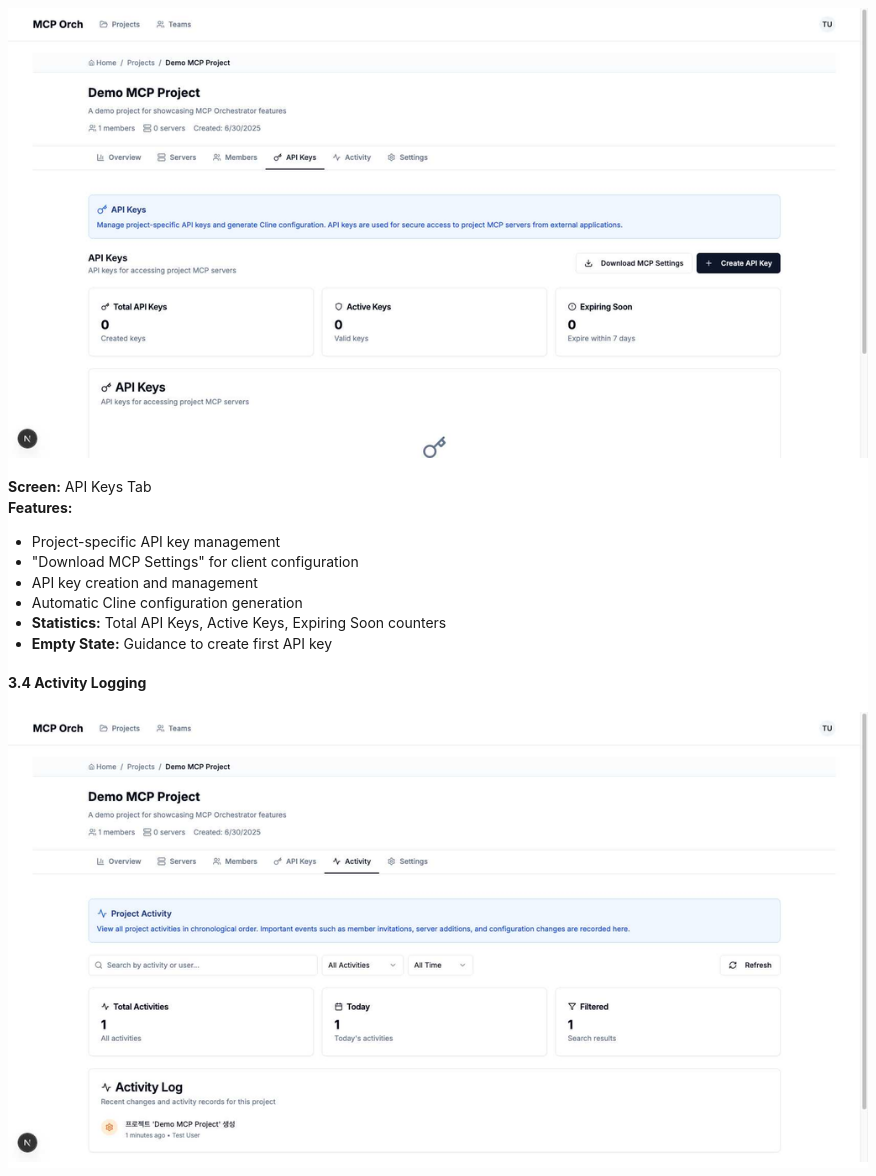 ![API Keys](./screenshots/09-api-keys-page.png)

**Screen:** API Keys Tab  
**Features:**
- Project-specific API key management
- "Download MCP Settings" for client configuration
- API key creation and management
- Automatic Cline configuration generation
- **Statistics:** Total API Keys, Active Keys, Expiring Soon counters
- **Empty State:** Guidance to create first API key

#### 3.4 Activity Logging
![Activity Log](./screenshots/10-activity-page.png)

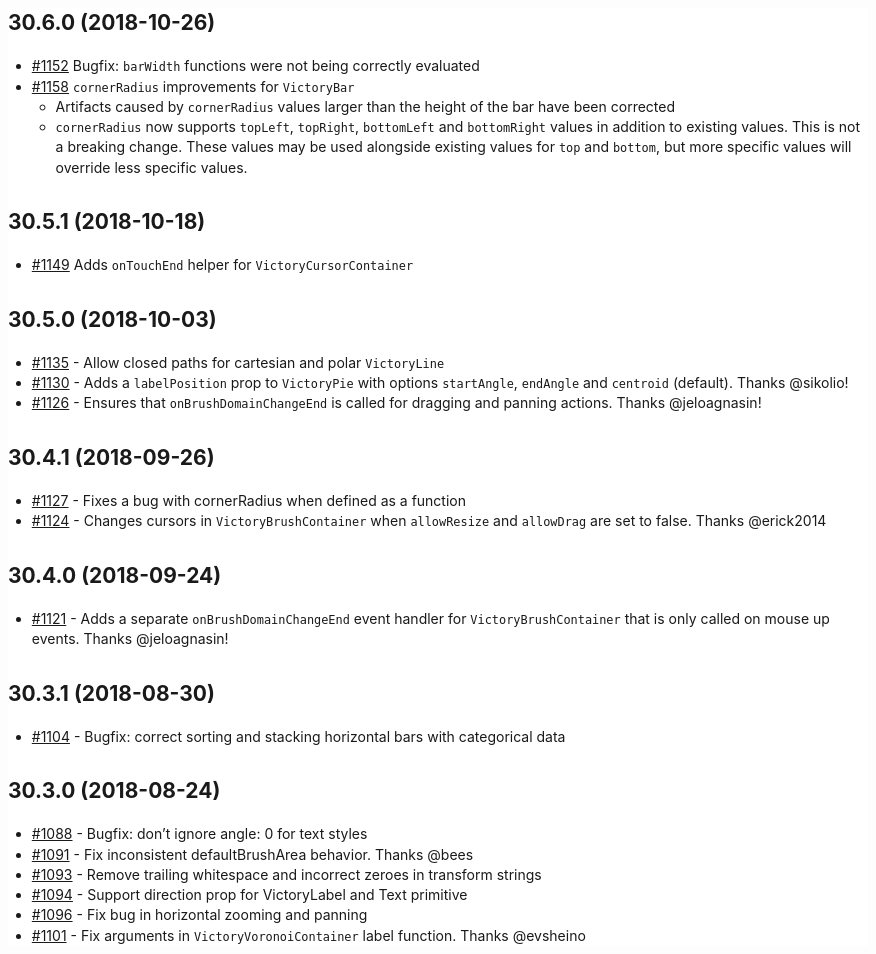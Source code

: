 ## 30.6.0 (2018-10-26)

- [#1152](https://github.com/tiennguyen-ftu-k52/victory/pull/1152) Bugfix: `barWidth` functions were not being correctly evaluated
- [#1158](https://github.com/tiennguyen-ftu-k52/victory/pull/1158) `cornerRadius` improvements for `VictoryBar`
  - Artifacts caused by `cornerRadius` values larger than the height of the bar have been corrected
  - `cornerRadius` now supports `topLeft`, `topRight`, `bottomLeft` and `bottomRight` values in addition to existing values. This is not a breaking change. These values may be used alongside existing values for `top` and `bottom`, but more specific values will override less specific values.

## 30.5.1 (2018-10-18)

- [#1149](https://github.com/tiennguyen-ftu-k52/victory/pull/1149) Adds `onTouchEnd` helper for `VictoryCursorContainer`

## 30.5.0 (2018-10-03)

- [#1135](https://github.com/tiennguyen-ftu-k52/victory/pull/1135) - Allow closed paths for cartesian and polar `VictoryLine`
- [#1130](https://github.com/tiennguyen-ftu-k52/victory/pull/1130) - Adds a `labelPosition` prop to `VictoryPie` with options `startAngle`, `endAngle` and `centroid` (default). Thanks @sikolio!
- [#1126](https://github.com/tiennguyen-ftu-k52/victory/pull/1126) - Ensures that `onBrushDomainChangeEnd` is called for dragging and panning actions. Thanks @jeloagnasin!

## 30.4.1 (2018-09-26)

- [#1127](https://github.com/tiennguyen-ftu-k52/victory/pull/1127) - Fixes a bug with cornerRadius when defined as a function
- [#1124](https://github.com/tiennguyen-ftu-k52/victory/pull/1124) - Changes cursors in `VictoryBrushContainer` when `allowResize` and `allowDrag` are set to false. Thanks @erick2014

## 30.4.0 (2018-09-24)

- [#1121](https://github.com/tiennguyen-ftu-k52/victory/pull/1121) - Adds a separate `onBrushDomainChangeEnd` event handler for `VictoryBrushContainer` that is only called on mouse up events. Thanks @jeloagnasin!

## 30.3.1 (2018-08-30)

- [#1104](https://github.com/tiennguyen-ftu-k52/victory/pull/1104) - Bugfix: correct sorting and stacking horizontal bars with categorical data

## 30.3.0 (2018-08-24)

- [#1088](https://github.com/tiennguyen-ftu-k52/victory/pull/1088) - Bugfix: don’t ignore angle: 0 for text styles
- [#1091](https://github.com/tiennguyen-ftu-k52/victory/pull/1091) - Fix inconsistent defaultBrushArea behavior. Thanks @bees
- [#1093](https://github.com/tiennguyen-ftu-k52/victory/pull/1093) - Remove trailing whitespace and incorrect zeroes in transform strings
- [#1094](https://github.com/tiennguyen-ftu-k52/victory/pull/1094) - Support direction prop for VictoryLabel and Text primitive
- [#1096](https://github.com/tiennguyen-ftu-k52/victory/pull/1096) - Fix bug in horizontal zooming and panning
- [#1101](https://github.com/tiennguyen-ftu-k52/victory/pull/1101) - Fix arguments in `VictoryVoronoiContainer` label function. Thanks @evsheino
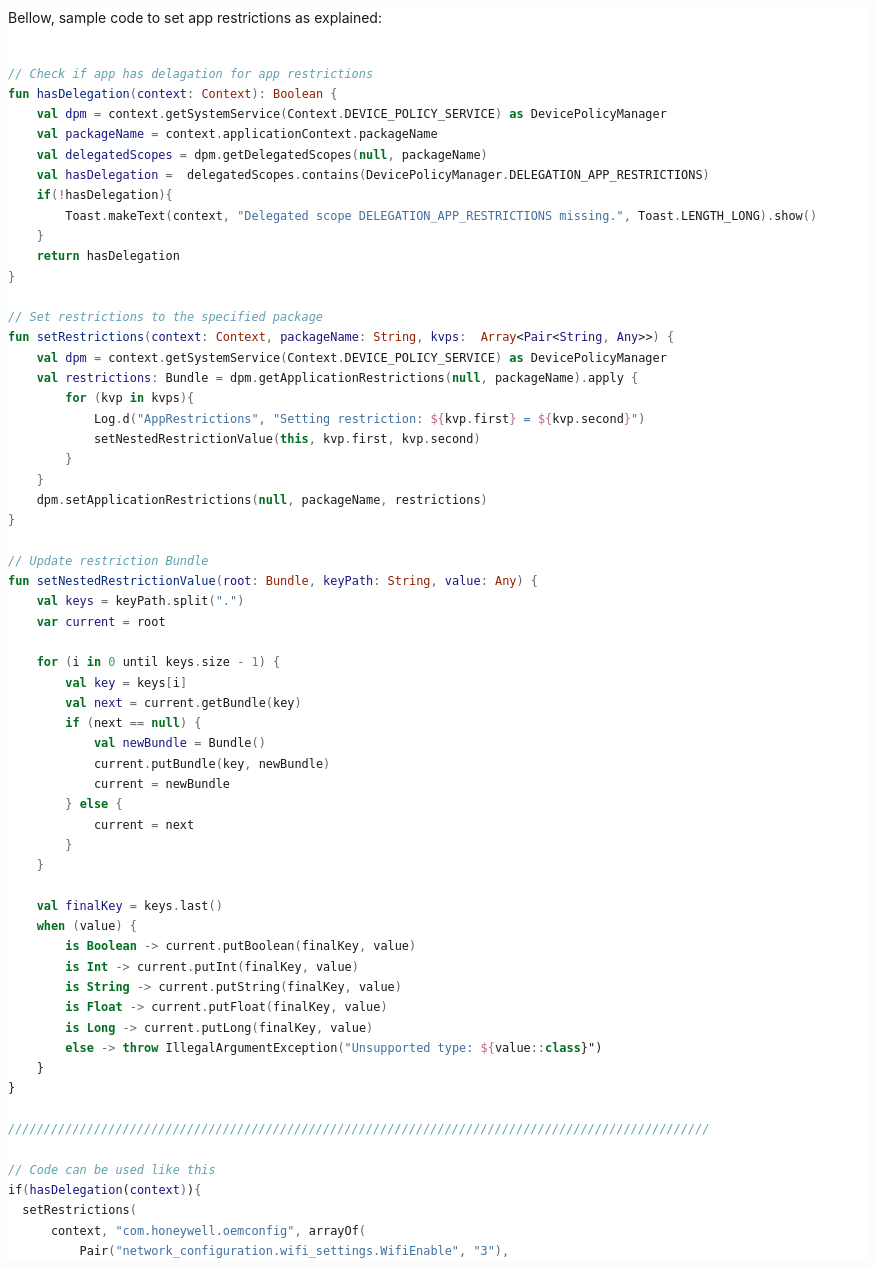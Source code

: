 Bellow, sample code to set app restrictions as explained:

```kt

// Check if app has delagation for app restrictions
fun hasDelegation(context: Context): Boolean {
    val dpm = context.getSystemService(Context.DEVICE_POLICY_SERVICE) as DevicePolicyManager
    val packageName = context.applicationContext.packageName
    val delegatedScopes = dpm.getDelegatedScopes(null, packageName)
    val hasDelegation =  delegatedScopes.contains(DevicePolicyManager.DELEGATION_APP_RESTRICTIONS)
    if(!hasDelegation){
        Toast.makeText(context, "Delegated scope DELEGATION_APP_RESTRICTIONS missing.", Toast.LENGTH_LONG).show()
    }
    return hasDelegation
}

// Set restrictions to the specified package
fun setRestrictions(context: Context, packageName: String, kvps:  Array<Pair<String, Any>>) {
    val dpm = context.getSystemService(Context.DEVICE_POLICY_SERVICE) as DevicePolicyManager
    val restrictions: Bundle = dpm.getApplicationRestrictions(null, packageName).apply {
        for (kvp in kvps){
            Log.d("AppRestrictions", "Setting restriction: ${kvp.first} = ${kvp.second}")
            setNestedRestrictionValue(this, kvp.first, kvp.second)
        }
    }
    dpm.setApplicationRestrictions(null, packageName, restrictions)
}

// Update restriction Bundle
fun setNestedRestrictionValue(root: Bundle, keyPath: String, value: Any) {
    val keys = keyPath.split(".")
    var current = root

    for (i in 0 until keys.size - 1) {
        val key = keys[i]
        val next = current.getBundle(key)
        if (next == null) {
            val newBundle = Bundle()
            current.putBundle(key, newBundle)
            current = newBundle
        } else {
            current = next
        }
    }

    val finalKey = keys.last()
    when (value) {
        is Boolean -> current.putBoolean(finalKey, value)
        is Int -> current.putInt(finalKey, value)
        is String -> current.putString(finalKey, value)
        is Float -> current.putFloat(finalKey, value)
        is Long -> current.putLong(finalKey, value)
        else -> throw IllegalArgumentException("Unsupported type: ${value::class}")
    }
}

//////////////////////////////////////////////////////////////////////////////////////////////////

// Code can be used like this
if(hasDelegation(context)){
  setRestrictions(
      context, "com.honeywell.oemconfig", arrayOf(
          Pair("network_configuration.wifi_settings.WifiEnable", "3"),
```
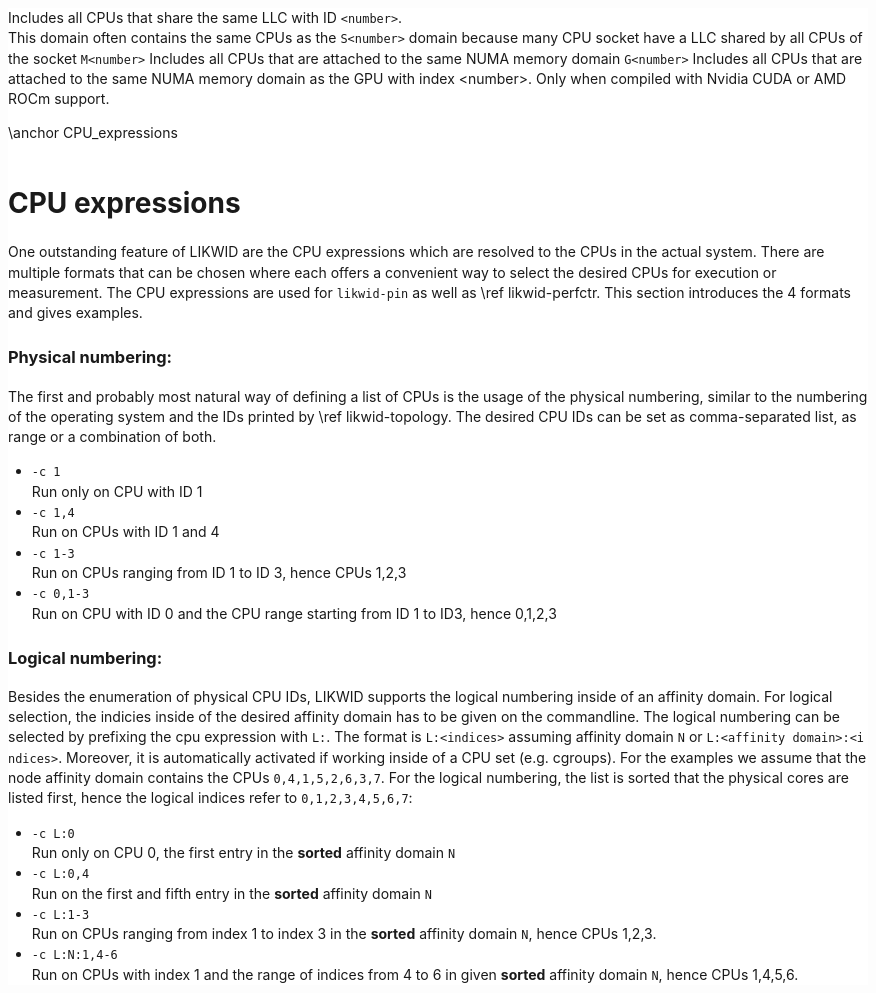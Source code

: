   <TD>Includes all CPUs that share the same LLC with ID <CODE>&lt;number&gt;</CODE>.<BR>This domain often contains the same CPUs as the <CODE>S&lt;number&gt;</CODE> domain because many CPU socket have a LLC shared by all CPUs of the socket</TD>
</TR>
<TR>
  <TD><CODE>M&lt;number&gt;</CODE></TD>
  <TD>Includes all CPUs that are attached to the same NUMA memory domain</TD>
</TR>
<TR>
  <TD><CODE>G&lt;number&gt;</CODE></TD>
  <TD>Includes all CPUs that are attached to the same NUMA memory domain as the GPU with index &lt;number&gt;. Only when compiled with Nvidia CUDA or AMD ROCm support.</TD>
</TR>
</TABLE>

\anchor CPU_expressions
<H1>CPU expressions</H1>
One outstanding feature of LIKWID are the CPU expressions which are resolved to the CPUs in the actual system. There are multiple formats that can be chosen where each offers a convenient way to select the desired CPUs for execution or measurement. The CPU expressions are used for <CODE>likwid-pin</CODE> as well as \ref likwid-perfctr. This section introduces the 4 formats and gives examples.

<H3>Physical numbering:</H3>
The first and probably most natural way of defining a list of CPUs is the usage of the physical numbering, similar to the numbering of the operating system and the IDs printed by \ref likwid-topology. The desired CPU IDs can be set as comma-separated list, as range or a combination of both.
<UL>
<LI><CODE>-c 1</CODE><BR>
Run only on CPU with ID 1
</LI>
<LI><CODE>-c 1,4</CODE><BR>
Run on CPUs with ID 1 and 4
</LI>
<LI><CODE>-c 1-3</CODE><BR>
Run on CPUs ranging from ID 1 to ID 3, hence CPUs 1,2,3
</LI>
<LI><CODE>-c 0,1-3</CODE><BR>
Run on CPU with ID 0 and the CPU range starting from ID 1 to ID3, hence 0,1,2,3
</LI>
</UL>
<H3>Logical numbering:</H3>
Besides the enumeration of physical CPU IDs, LIKWID supports the logical numbering inside of an affinity domain. For logical selection, the indicies inside of the desired affinity domain has to be given on the commandline. The logical numbering can be selected by prefixing the cpu expression with <CODE>L:</CODE>. The format is <CODE>L:&lt;indices&gt;</CODE> assuming affinity domain <CODE>N</CODE> or <CODE>L:&lt;affinity domain&gt;:&lt;indices&gt;</CODE>. Moreover, it is automatically activated if working inside of a CPU set (e.g. cgroups). For the examples we assume that the node affinity domain contains the CPUs <CODE>0,4,1,5,2,6,3,7</CODE>. For the logical numbering, the list is sorted that the physical cores are listed first, hence the logical indices refer to <CODE>0,1,2,3,4,5,6,7</CODE>:
<UL>
<LI><CODE>-c L:0</CODE><BR>
Run only on CPU 0, the first entry in the <B>sorted</B> affinity domain <CODE>N</CODE>
</LI>
<LI><CODE>-c L:0,4</CODE><BR>
Run on the first and fifth entry in the <B>sorted</B> affinity domain <CODE>N</CODE>
</LI>
<LI><CODE>-c L:1-3</CODE><BR>
Run on CPUs ranging from index 1 to index 3 in the <B>sorted</B> affinity domain <CODE>N</CODE>, hence CPUs 1,2,3.
</LI>
<LI><CODE>-c L:N:1,4-6</CODE><BR>
Run on CPUs with index 1 and the range of indices from 4 to 6 in given <B>sorted</B> affinity domain <CODE>N</CODE>, hence CPUs 1,4,5,6.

# TRY IT:
Lines in the data that include the word "NUMA" should all be copied.

# ANSWER BOX:
  <TD>Includes all CPUs that are attached to the same NUMA memory domain</TD>
  <TD>Includes all CPUs that are attached to the same NUMA memory domain as the GPU with index &lt;number&gt;. Only when compiled with Nvidia CUDA or AMD ROCm support.</TD>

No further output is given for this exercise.